### ASSIGNED TASK
Word for word, reproduce the records, keeping none of the pictures.

-------- RECORDS

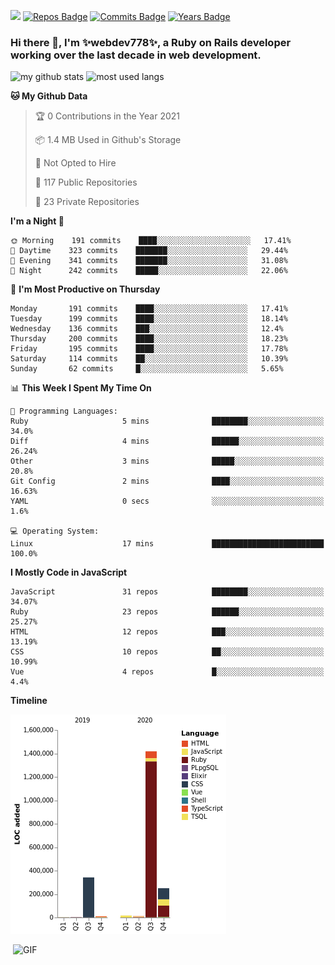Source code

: ![](https://visitor-badge.glitch.me/badge?page_id=webdev778.webdev778)
[![Repos Badge](https://badges.pufler.dev/repos/webdev778)](https://badges.pufler.dev)
[![Commits Badge](https://badges.pufler.dev/commits/monthly/webdev778)](https://badges.pufler.dev)
[![Years Badge](https://badges.pufler.dev/years/webdev778)](https://badges.pufler.dev)
### Hi there 👋, I'm ✨webdev778✨, a Ruby on Rails developer working over the last decade in web development.


![my github stats](https://github-readme-stats.vercel.app/api?username=webdev778&show_icons=true&theme=tokyonight&line_height=27)
![most used langs](https://github-readme-stats.vercel.app/api/top-langs/?username=webdev778&hide=css,html&theme=tokyonight)

<!--START_SECTION:waka-->
**🐱 My Github Data** 

> 🏆 0 Contributions in the Year 2021
 > 
> 📦 1.4 MB Used in Github's Storage 
 > 
> 🚫 Not Opted to Hire
 > 
> 📜 117 Public Repositories 
 > 
> 🔑 23 Private Repositories  
 > 
**I'm a Night 🦉** 

```text
🌞 Morning    191 commits    ████░░░░░░░░░░░░░░░░░░░░░   17.41% 
🌆 Daytime    323 commits    ███████░░░░░░░░░░░░░░░░░░   29.44% 
🌃 Evening    341 commits    ███████░░░░░░░░░░░░░░░░░░   31.08% 
🌙 Night      242 commits    █████░░░░░░░░░░░░░░░░░░░░   22.06%

```
📅 **I'm Most Productive on Thursday** 

```text
Monday       191 commits    ████░░░░░░░░░░░░░░░░░░░░░   17.41% 
Tuesday      199 commits    ████░░░░░░░░░░░░░░░░░░░░░   18.14% 
Wednesday    136 commits    ███░░░░░░░░░░░░░░░░░░░░░░   12.4% 
Thursday     200 commits    ████░░░░░░░░░░░░░░░░░░░░░   18.23% 
Friday       195 commits    ████░░░░░░░░░░░░░░░░░░░░░   17.78% 
Saturday     114 commits    ██░░░░░░░░░░░░░░░░░░░░░░░   10.39% 
Sunday       62 commits     █░░░░░░░░░░░░░░░░░░░░░░░░   5.65%

```


📊 **This Week I Spent My Time On** 

```text
💬 Programming Languages: 
Ruby                     5 mins              ████████░░░░░░░░░░░░░░░░░   34.0% 
Diff                     4 mins              ██████░░░░░░░░░░░░░░░░░░░   26.24% 
Other                    3 mins              █████░░░░░░░░░░░░░░░░░░░░   20.8% 
Git Config               2 mins              ████░░░░░░░░░░░░░░░░░░░░░   16.63% 
YAML                     0 secs              ░░░░░░░░░░░░░░░░░░░░░░░░░   1.6%

💻 Operating System: 
Linux                    17 mins             █████████████████████████   100.0%

```

**I Mostly Code in JavaScript** 

```text
JavaScript               31 repos            ████████░░░░░░░░░░░░░░░░░   34.07% 
Ruby                     23 repos            ██████░░░░░░░░░░░░░░░░░░░   25.27% 
HTML                     12 repos            ███░░░░░░░░░░░░░░░░░░░░░░   13.19% 
CSS                      10 repos            ██░░░░░░░░░░░░░░░░░░░░░░░   10.99% 
Vue                      4 repos             █░░░░░░░░░░░░░░░░░░░░░░░░   4.4%

```


**Timeline**

![Chart not found](https://raw.githubusercontent.com/webdev778/webdev778/master/charts/bar_graph.png) 


<!--END_SECTION:waka-->

<img align="right" alt="GIF" src="https://github.com/webdev778/webdev778/blob/main/code.gif?raw=true" width="500" height="320" />

<!--
**webdev778/webdev778** is a ✨ _special_ ✨ repository because its `README.md` (this file) appears on your GitHub profile.

Here are some ideas to get you started:

- 🔭 I’m currently working on ...
- 🌱 I’m currently learning ...
- 👯 I’m looking to collaborate on ...
- 🤔 I’m looking for help with ...
- 💬 Ask me about ...
- 📫 How to reach me: ...
- 😄 Pronouns: ...
- ⚡ Fun fact: ...
-->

----------------

### ANSWER FOR THIS EXERCISE
Source code

: ![](https://visitor-badge.glitch.me/badge?page_id=webdev778.webdev778)
[![Repos Badge](https://badges.pufler.dev/repos/webdev778)](https://badges.pufler.dev)
[![Commits Badge](https://badges.pufler.dev/commits/monthly/webdev778)](https://badges.pufler.dev)
[![Years Badge](https://badges.pufler.dev/years/webdev778)](https://badges.pufler.dev)
### Hi there 👋, I'm ✨webdev778✨, a Ruby on Rails developer working over the last decade in web development.


![my github stats](https://github-readme-stats.vercel.app/api?username=webdev778&show_icons=true&theme=tokyonight&line_height=27)
![most used langs](https://github-readme-stats.vercel.app/api/top-langs/?username=webdev778&hide=css,html&theme=tokyonight)

<!--START_SECTION:waka-->
**🐱 My Github Data** 

> 🏆 0 Contributions in the Year 2021
 > 
> 📦 1.4 MB Used in Github's Storage 
 > 
> 🚫 Not Opted to Hire
 > 
> 📜 117 Public Repositories 
 > 
> 🔑 23 Private Repositories  
 > 
**I'm a Night 🦉** 

```text
🌞 Morning    191 commits    ████░░░░░░░░░░░░░░░░░░░░░   17.41% 
🌆 Daytime    323 commits    ███████░░░░░░░░░░░░░░░░░░   29.44% 
🌃 Evening    341 commits    ███████░░░░░░░░░░░░░░░░░░   31.08% 
🌙 Night      242 commits    █████░░░░░░░░░░░░░░░░░░░░   22.06%

```
📅 **I'm Most Productive on Thursday** 

```text
Monday       191 commits    ████░░░░░░░░░░░░░░░░░░░░░   17.41% 
Tuesday      199 commits    ████░░░░░░░░░░░░░░░░░░░░░   18.14% 
Wednesday    136 commits    ███░░░░░░░░░░░░░░░░░░░░░░   12.4% 
Thursday     200 commits    ████░░░░░░░░░░░░░░░░░░░░░   18.23% 
Friday       195 commits    ████░░░░░░░░░░░░░░░░░░░░░   17.78% 
Saturday     114 commits    ██░░░░░░░░░░░░░░░░░░░░░░░   10.39% 
Sunday       62 commits     █░░░░░░░░░░░░░░░░░░░░░░░░   5.65%

```


📊 **This Week I Spent My Time On** 

```text
💬 Programming Languages: 
Ruby                     5 mins              ████████░░░░░░░░░░░░░░░░░   34.0% 
Diff                     4 mins              ██████░░░░░░░░░░░░░░░░░░░   26.24% 
Other                    3 mins              █████░░░░░░░░░░░░░░░░░░░░   20.8% 
Git Config               2 mins              ████░░░░░░░░░░░░░░░░░░░░░   16.63% 
YAML                     0 secs              ░░░░░░░░░░░░░░░░░░░░░░░░░   1.6%

💻 Operating System: 
Linux                    17 mins             █████████████████████████   100.0%

```

**I Mostly Code in JavaScript** 

```text
JavaScript               31 repos            ████████░░░░░░░░░░░░░░░░░   34.07% 
Ruby                     23 repos            ██████░░░░░░░░░░░░░░░░░░░   25.27% 
HTML                     12 repos            ███░░░░░░░░░░░░░░░░░░░░░░   13.19% 
CSS                      10 repos            ██░░░░░░░░░░░░░░░░░░░░░░░   10.99% 
Vue                      4 repos             █░░░░░░░░░░░░░░░░░░░░░░░░   4.4%

```


**Timeline**

![Chart not found](https://raw.githubusercontent.com/webdev778/webdev778/master/charts/bar_graph.png) 


<!--END_SECTION:waka-->

<img align="right" alt="GIF" src="https://github.com/webdev778/webdev778/blob/main/code.gif?raw=true" width="500" height="320" />

<!--
**webdev778/webdev778** is a ✨ _special_ ✨ repository because its `README.md` (this file) appears on your GitHub profile.

Here are some ideas to get you started:

- 🔭 I’m currently working on ...
- 🌱 I’m currently learning ...
- 👯 I’m looking to collaborate on ...
- 🤔 I’m looking for help with ...
- 💬 Ask me about ...
- 📫 How to reach me: ...
- 😄 Pronouns: ...
- ⚡ Fun fact: ...
-->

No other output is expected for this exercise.